*Task brief:* Each line of the data below that carries the word "separated" needs to be copied.

[Records provided Boundary: Start]

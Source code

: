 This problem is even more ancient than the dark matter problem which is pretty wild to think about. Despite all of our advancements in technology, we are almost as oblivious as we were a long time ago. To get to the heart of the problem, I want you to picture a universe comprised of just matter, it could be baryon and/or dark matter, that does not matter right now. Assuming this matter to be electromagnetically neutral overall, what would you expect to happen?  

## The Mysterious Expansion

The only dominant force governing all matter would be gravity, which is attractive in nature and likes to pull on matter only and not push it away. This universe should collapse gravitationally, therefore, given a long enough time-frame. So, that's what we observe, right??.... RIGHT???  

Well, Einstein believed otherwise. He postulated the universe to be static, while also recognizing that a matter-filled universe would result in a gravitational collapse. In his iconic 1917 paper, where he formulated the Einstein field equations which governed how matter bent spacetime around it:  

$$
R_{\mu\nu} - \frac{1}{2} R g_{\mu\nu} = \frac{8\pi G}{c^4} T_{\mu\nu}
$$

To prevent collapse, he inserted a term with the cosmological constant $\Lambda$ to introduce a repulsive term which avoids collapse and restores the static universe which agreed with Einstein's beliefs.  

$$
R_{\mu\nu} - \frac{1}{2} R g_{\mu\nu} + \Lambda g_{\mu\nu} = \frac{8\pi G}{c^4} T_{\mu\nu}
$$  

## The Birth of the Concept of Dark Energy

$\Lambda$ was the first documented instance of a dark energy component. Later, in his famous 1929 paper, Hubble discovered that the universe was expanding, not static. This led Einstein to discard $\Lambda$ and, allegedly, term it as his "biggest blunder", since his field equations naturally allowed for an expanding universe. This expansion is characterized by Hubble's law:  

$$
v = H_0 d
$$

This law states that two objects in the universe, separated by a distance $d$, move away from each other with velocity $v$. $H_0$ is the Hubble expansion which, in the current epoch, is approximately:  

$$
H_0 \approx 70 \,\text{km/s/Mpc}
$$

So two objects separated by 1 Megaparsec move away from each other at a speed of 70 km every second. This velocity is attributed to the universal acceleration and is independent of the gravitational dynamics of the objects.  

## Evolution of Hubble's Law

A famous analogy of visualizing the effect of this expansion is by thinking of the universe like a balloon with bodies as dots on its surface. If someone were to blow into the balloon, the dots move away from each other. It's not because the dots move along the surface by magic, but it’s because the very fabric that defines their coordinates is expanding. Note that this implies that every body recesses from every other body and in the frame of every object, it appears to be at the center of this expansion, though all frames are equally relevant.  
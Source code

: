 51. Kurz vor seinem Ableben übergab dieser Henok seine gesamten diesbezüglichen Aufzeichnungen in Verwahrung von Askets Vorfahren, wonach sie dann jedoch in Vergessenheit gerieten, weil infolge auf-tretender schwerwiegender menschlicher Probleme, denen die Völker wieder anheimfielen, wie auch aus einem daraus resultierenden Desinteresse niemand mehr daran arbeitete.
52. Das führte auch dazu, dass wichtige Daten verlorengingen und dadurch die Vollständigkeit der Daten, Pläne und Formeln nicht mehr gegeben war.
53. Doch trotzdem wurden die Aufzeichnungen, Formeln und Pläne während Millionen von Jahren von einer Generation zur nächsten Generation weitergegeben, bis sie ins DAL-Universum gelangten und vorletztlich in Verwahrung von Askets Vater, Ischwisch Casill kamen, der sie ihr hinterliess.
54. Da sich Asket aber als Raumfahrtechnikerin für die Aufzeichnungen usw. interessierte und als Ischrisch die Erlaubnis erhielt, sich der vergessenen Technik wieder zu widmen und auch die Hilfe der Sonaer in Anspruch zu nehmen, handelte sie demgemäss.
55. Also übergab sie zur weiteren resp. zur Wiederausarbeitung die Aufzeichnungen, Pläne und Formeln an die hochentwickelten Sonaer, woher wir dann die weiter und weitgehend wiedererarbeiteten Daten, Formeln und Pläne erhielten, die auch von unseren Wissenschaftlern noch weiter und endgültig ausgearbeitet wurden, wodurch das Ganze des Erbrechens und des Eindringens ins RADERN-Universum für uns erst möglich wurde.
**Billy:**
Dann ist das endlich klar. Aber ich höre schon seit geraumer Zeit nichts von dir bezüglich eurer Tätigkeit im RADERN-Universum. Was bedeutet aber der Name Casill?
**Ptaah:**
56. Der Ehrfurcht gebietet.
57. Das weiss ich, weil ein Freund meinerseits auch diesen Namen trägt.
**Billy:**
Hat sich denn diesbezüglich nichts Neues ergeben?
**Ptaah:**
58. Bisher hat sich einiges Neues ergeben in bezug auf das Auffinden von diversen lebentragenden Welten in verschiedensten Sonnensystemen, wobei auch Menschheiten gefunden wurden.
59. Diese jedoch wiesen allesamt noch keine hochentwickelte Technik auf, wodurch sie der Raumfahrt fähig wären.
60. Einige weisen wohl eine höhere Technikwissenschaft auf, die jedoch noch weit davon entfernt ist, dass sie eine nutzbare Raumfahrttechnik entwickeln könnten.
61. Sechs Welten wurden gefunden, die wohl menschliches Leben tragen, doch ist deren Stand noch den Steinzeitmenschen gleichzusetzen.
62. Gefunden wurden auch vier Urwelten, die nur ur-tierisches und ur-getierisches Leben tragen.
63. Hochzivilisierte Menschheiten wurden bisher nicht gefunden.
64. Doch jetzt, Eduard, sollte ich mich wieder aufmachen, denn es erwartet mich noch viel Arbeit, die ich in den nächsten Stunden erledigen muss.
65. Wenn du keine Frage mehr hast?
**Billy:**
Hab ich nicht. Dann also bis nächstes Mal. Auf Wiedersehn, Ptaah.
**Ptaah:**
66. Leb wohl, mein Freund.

[Records provided Boundary: End]

*Output for this task:*
This law states that two objects in the universe, separated by a distance $d$, move away from each other with velocity $v$. $H_0$ is the Hubble expansion which, in the current epoch, is approximately:  
So two objects separated by 1 Megaparsec move away from each other at a speed of 70 km every second. This velocity is attributed to the universal acceleration and is independent of the gravitational dynamics of the objects.  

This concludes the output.